The DAS Postgres database stores all the queries that you run from the DAS UI or
beeline, and all the data that is used to generate the DAG information and reports. Over a
period of time, this can grow in size. To optimize the available capacity, DAS has a cleanup
mechanism that, by default, purges all the queries and DAG information older than 30 days
and purges old reports after 365 days. However, you can customize the cleanup frequency from
Cloudera Manager.
To customize the cleanup intervals:
-
Sign in to Cloudera Manager as an Administrator.
-
Go to and search eventprocessor_extra.properties.

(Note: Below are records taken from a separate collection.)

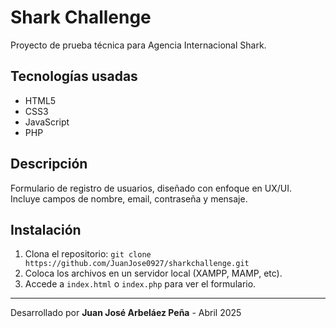 # Shark Challenge

Proyecto de prueba técnica para Agencia Internacional Shark.

## Tecnologías usadas
- HTML5
- CSS3
- JavaScript
- PHP

## Descripción
Formulario de registro de usuarios, diseñado con enfoque en UX/UI.  
Incluye campos de nombre, email, contraseña y mensaje.

## Instalación
1. Clona el repositorio: `git clone https://github.com/JuanJose0927/sharkchallenge.git`
2. Coloca los archivos en un servidor local (XAMPP, MAMP, etc).
3. Accede a `index.html` o `index.php` para ver el formulario.

---

Desarrollado por **Juan José Arbeláez Peña** - Abril 2025
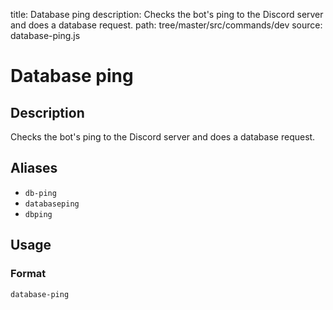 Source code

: title: Database ping
description: Checks the bot's ping to the Discord server and does a database request.
path: tree/master/src/commands/dev
source: database-ping.js

# Database ping

## Description

Checks the bot's ping to the Discord server and does a database request.

## Aliases

- `db-ping`
- `databaseping`
- `dbping`

## Usage

### Format

`database-ping`
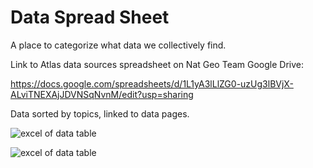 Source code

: # Data Spread Sheet

A place to categorize what data we collectively find. 



Link to Atlas data sources spreadsheet on Nat Geo Team Google Drive:

https://docs.google.com/spreadsheets/d/1L1yA3lLlZG0-uzUg3lBVjX-ALviTNEXAjJDVNSqNvnM/edit?usp=sharing



Data sorted by topics, linked to data pages. 

![excel of data table](images/data_index_example.PNG)


![excel of data table](images/data_excel_page_ex.PNG)
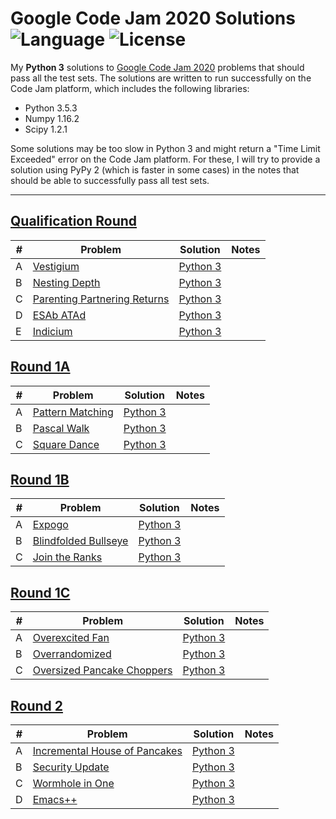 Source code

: # Google Code Jam 2020 Solutions ![Language](https://img.shields.io/badge/language-Python%203-orange) ![License](https://img.shields.io/github/license/theXYZT/codejam-2020)

My **Python 3** solutions to [Google Code Jam 2020](https://codingcompetitions.withgoogle.com/codejam/archive/2020) problems that should pass all the test sets. The solutions are written to run successfully on the Code Jam platform, which includes the following libraries:

 * Python 3.5.3
 * Numpy 1.16.2
 * Scipy 1.2.1

Some solutions may be too slow in Python 3 and might return a "Time Limit Exceeded" error on the Code Jam platform. For these, I will try to provide a solution using PyPy 2 (which is faster in some cases) in the notes that should be able to successfully pass all test sets.

---

## [Qualification Round](https://codingcompetitions.withgoogle.com/codejam/round/000000000019fd27)

| # | Problem | Solution | Notes |
|---|---------|----------|-------|
| A | [Vestigium](https://codingcompetitions.withgoogle.com/codejam/round/000000000019fd27/000000000020993c) | [Python 3](https://github.com/theXYZT/codejam-2020/blob/master/Qualification%20Round/vestigium.py) |  |
| B | [Nesting Depth](https://codingcompetitions.withgoogle.com/codejam/round/000000000019fd27/0000000000209a9f) | [Python 3](https://github.com/theXYZT/codejam-2020/blob/master/Qualification%20Round/nesting-depth.py) |  |
| C | [Parenting Partnering Returns](https://codingcompetitions.withgoogle.com/codejam/round/000000000019fd27/000000000020bdf9) | [Python 3](https://github.com/theXYZT/codejam-2020/blob/master/Qualification%20Round/parenting-partnering-returns.py) |  |
| D | [ESAb ATAd](https://codingcompetitions.withgoogle.com/codejam/round/000000000019fd27/0000000000209a9e) | [Python 3](https://github.com/theXYZT/codejam-2020/blob/master/Qualification%20Round/esab-atad.py) |  |
| E | [Indicium](https://codingcompetitions.withgoogle.com/codejam/round/000000000019fd27/0000000000209aa0) | [Python 3](https://github.com/theXYZT/codejam-2020/blob/master/Qualification%20Round/indicium.py) |  |


## [Round 1A](https://codingcompetitions.withgoogle.com/codejam/round/000000000019fd74)

| # | Problem | Solution | Notes |
|---|---------|----------|-------|
| A | [Pattern Matching](https://codingcompetitions.withgoogle.com/codejam/round/000000000019fd74/00000000002b3034) | [Python 3](https://github.com/theXYZT/codejam-2020/blob/master/Round%201A/pattern-matching.py) | |
| B | [Pascal Walk](https://codingcompetitions.withgoogle.com/codejam/round/000000000019fd74/00000000002b1353) | [Python 3](https://github.com/theXYZT/codejam-2020/blob/master/Round%201A/pascal-walk.py) | |
| C | [Square Dance](https://codingcompetitions.withgoogle.com/codejam/round/000000000019fd74/00000000002b1355) | [Python 3](https://github.com/theXYZT/codejam-2020/blob/master/Round%201A/square-dance.py) | |


## [Round 1B](https://codingcompetitions.withgoogle.com/codejam/round/000000000019fef2)

| # | Problem | Solution | Notes |
|---|---------|----------|-------|
| A | [Expogo](https://codingcompetitions.withgoogle.com/codejam/round/000000000019fef2/00000000002d5b62) | [Python 3](https://github.com/theXYZT/codejam-2020/blob/master/Round%201B/expogo.py) | |
| B | [Blindfolded Bullseye](https://codingcompetitions.withgoogle.com/codejam/round/000000000019fef2/00000000002d5b63) | [Python 3](https://github.com/theXYZT/codejam-2020/blob/master/Round%201B/blindfolded-bullseye.py) | |
| C | [Join the Ranks](https://codingcompetitions.withgoogle.com/codejam/round/000000000019fef2/00000000002d5b64) | [Python 3](https://github.com/theXYZT/codejam-2020/blob/master/Round%201B/join-the-ranks.py) | |


## [Round 1C](https://codingcompetitions.withgoogle.com/codejam/round/000000000019fef4)

| # | Problem | Solution | Notes |
|---|---------|----------|-------|
| A | [Overexcited Fan](https://codingcompetitions.withgoogle.com/codejam/round/000000000019fef4/0000000000317409) | [Python 3](https://github.com/theXYZT/codejam-2020/blob/master/Round%201C/overexcited-fan.py) | |
| B | [Overrandomized](https://codingcompetitions.withgoogle.com/codejam/round/000000000019fef4/00000000003179a1) | [Python 3](https://github.com/theXYZT/codejam-2020/blob/master/Round%201C/overrandomized.py) | |
| C | [Oversized Pancake Choppers](https://codingcompetitions.withgoogle.com/codejam/round/000000000019fef4/00000000003172d1) | [Python 3](https://github.com/theXYZT/codejam-2020/blob/master/Round%201C/oversized-pancake-choppers.py) | |


## [Round 2](https://codingcompetitions.withgoogle.com/codejam/round/000000000019ffb9)

| # | Problem | Solution | Notes |
|---|---------|----------|-------|
| A | [Incremental House of Pancakes](https://codingcompetitions.withgoogle.com/codejam/round/000000000019ffb9/00000000003384ea) | [Python 3]() | |
| B | [Security Update](https://codingcompetitions.withgoogle.com/codejam/round/000000000019ffb9/000000000033871f) | [Python 3]() | |
| C | [Wormhole in One](https://codingcompetitions.withgoogle.com/codejam/round/000000000019ffb9/00000000003386d0) | [Python 3]() | |
| D | [Emacs++](https://codingcompetitions.withgoogle.com/codejam/round/000000000019ffb9/000000000033893b) | [Python 3]() | |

The Data Analytics Studio Eventprocessor Advanced Configuration
Snippet (Safety Valve) for
conf/props/eventprocessor_extra.properties field is displayed
and is used to set or override properties for DAS in the form of key value
pairs.
-
Add the
cleanup.query-info.interval
,
cleanup.report-info.interval
, and
cleanup.cron.expression
configurations in the
event-processing
section as shown in the following
example:
event-processing: {
hive.hook.proto.base-directory= "{{data_analytics_studio_event_processor_hive_base_dir}}",
tez.history.logging.proto-base-dir= "{{data_analytics_studio_event_processor_tez_base_dir}}",
meta.info.sync.service.delay.millis= 5000,
actor.initialization.delay.millis= 20000,
close.folder.delay.millis= 600000,
reread.event.max.retries= -1,
reporting.scheduler.initial.delay.millis= 30000,
reporting.scheduler.interval.delay.millis= 300000,
reporting.scheduler.weekly.initial.delay.millis= 60000,
reporting.scheduler.weekly.interval.delay.millis= 600000,
reporting.scheduler.monthly.initial.delay.millis= 90000,
reporting.scheduler.monthly.interval.delay.millis= 900000,
reporting.scheduler.quarterly.initial.delay.millis= 120000,
reporting.scheduler.quarterly.interval.delay.millis= 1200000,
cleanup.query-info.interval= 2592000,
cleanup.report-info.interval= 31536000,
cleanup.cron.expression= "0 0 2 * * ?"
},
In this example, the query data will be cleaned up after 2592000 seconds
(which is equal to 30 days), the report data will be cleaned up after 31536000
seconds (which is equal to 365 days), and the cleanup jobs will be triggered to
run at 02:00:00 hours (or 2 AM), as per the server timezone.
-
Click Save Changes.
-
Restart the DAS service.